AI Is Showing Us What’s Similar Among All Lifeforms


by Ed Simon

“But then again, what has the whale to say?” wondered Ishmael in Herman Melville’s 1851 novel Moby-Dick, “therefore the whale has no voice,” but this isn’t accurate. Sperm whales – of which Melville’s titular white whale is one – have an intricate series of clicks and bellows that if not language per se, certainly seem like communication, albeit in a manner foreign to human experience. Furthermore, not only do sperm whales, humpback whales, blue whales, dolphins and other members of the cetacean family make noise, they are capable of imitative sounds, of repeating complex strings of noises – songs and clicks of varying pitch and duration – back to each other.

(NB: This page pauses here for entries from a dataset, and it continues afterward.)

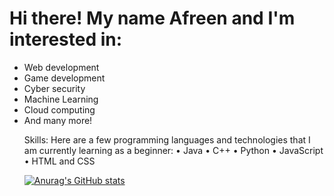 
<h1> Hi there! My name Afreen and I'm interested in: </h1>
<ul>
  <li>Web development</li>
  <li>Game development</li>
  <li>Cyber security</li>
  <li>Machine Learning</li>
  <li>Cloud computing</li>
  <li>And many more!</li>

Skills: Here are a few programming languages and technologies that I am currently learning as a beginner:
• Java
• C++
• Python
• JavaScript
• HTML and CSS




[![Anurag's GitHub stats](https://github-readme-stats.vercel.app/api?username=AfreenInnovates)](https://github.com/anuraghazra/github-readme-stats)
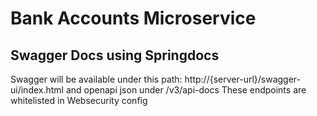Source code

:# Bank Accounts Microservice

## Swagger Docs using Springdocs
Swagger will be available under this path: http://{server-url}/swagger-ui/index.html and openapi json under /v3/api-docs
These endpoints are whitelisted in Websecurity config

That’s an ability that, to varying degrees, is not just the purview of whales, but of seals and birds, bats and humans (but notably not some of our closest primate cousins, who though capable of understanding us are unable to vocally repeat what we’ve said). Now, a landmark study written by research teams at Carnegie Mellon University and the University of California at Berkely have been able to deploy complex machine learning technologies for the first time in untangling the genetic basis for language acquisition across tremendously varied types of animals.

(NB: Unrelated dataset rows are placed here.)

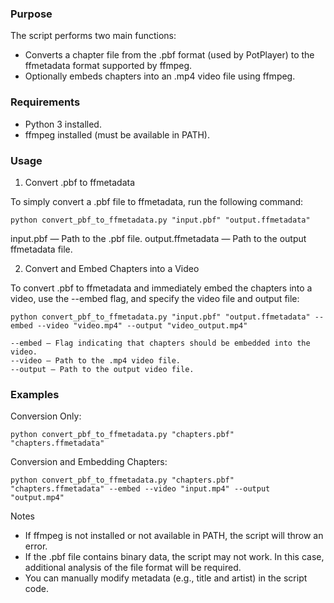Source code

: ### Purpose

The script performs two main functions:

- Converts a chapter file from the .pbf format (used by PotPlayer) to the ffmetadata format supported by ffmpeg.
- Optionally embeds chapters into an .mp4 video file using ffmpeg.

### Requirements

- Python 3 installed.
- ffmpeg installed (must be available in PATH).

### Usage

1. Convert .pbf to ffmetadata

To simply convert a .pbf file to ffmetadata, run the following command:

`python convert_pbf_to_ffmetadata.py "input.pbf" "output.ffmetadata"`

input.pbf — Path to the .pbf file.
output.ffmetadata — Path to the output ffmetadata file.

2. Convert and Embed Chapters into a Video

To convert .pbf to ffmetadata and immediately embed the chapters into a video, use the --embed flag, and specify the video file and output file:

`python convert_pbf_to_ffmetadata.py "input.pbf" "output.ffmetadata" --embed --video "video.mp4" --output "video_output.mp4"`

    --embed — Flag indicating that chapters should be embedded into the video.
    --video — Path to the .mp4 video file.
    --output — Path to the output video file.

### Examples

Conversion Only:

`python convert_pbf_to_ffmetadata.py "chapters.pbf" "chapters.ffmetadata"`

Conversion and Embedding Chapters:

`python convert_pbf_to_ffmetadata.py "chapters.pbf" "chapters.ffmetadata" --embed --video "input.mp4" --output "output.mp4"`

Notes

- If ffmpeg is not installed or not available in PATH, the script will throw an error.
- If the .pbf file contains binary data, the script may not work. In this case, additional analysis of the file format will be required.
- You can manually modify metadata (e.g., title and artist) in the script code.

The Bill and Melinda Gates Center at CMU doesn’t much feel like Ishmael’s ship The Pequod, but it turns out to be the perfect place to, if not discuss what the whale has to say, at least how the whale is saying it (and how bats, seals, and people are saying what they have to as well). Appearing more like a tech campus in Palo Alto than Pittsburgh, with an impressive central spiraling staircase whose shape is equal parts Frank Lloyd Wright and DNA’s double helix, the Gates Center is where I met team leader and professor of computational biology Dr. Andreas Pfenning who is the lead author on the study published in Science, the flagship journal of the American Association for the Advancement of Science. Pfenning explained to me how beyond traditional anatomical and behavioral approaches, the CMU and Berkey study “opens up studying animal communication from a genetic perspective.”

The interdisciplinary field of computational biology, a growing field which Pfenning is a prominent researcher within, applies digital technologies to analyze biological data in ways that would have been impossible even a few years ago. What Pfenning’s team in Pittsburgh and Dr. Michael Yarstev in California did was to apply artificial intelligence technology to analyze – and in some cases predict function across – the genomes of 222 species, including varieties of bats, whales, and primates, who are all capable of being able to imitate complex sounds, discovering that even where their genomes might be radically different, the portions of the genomes which are involved in vocal communication are deployed in similar ways, an example of convergent evolution.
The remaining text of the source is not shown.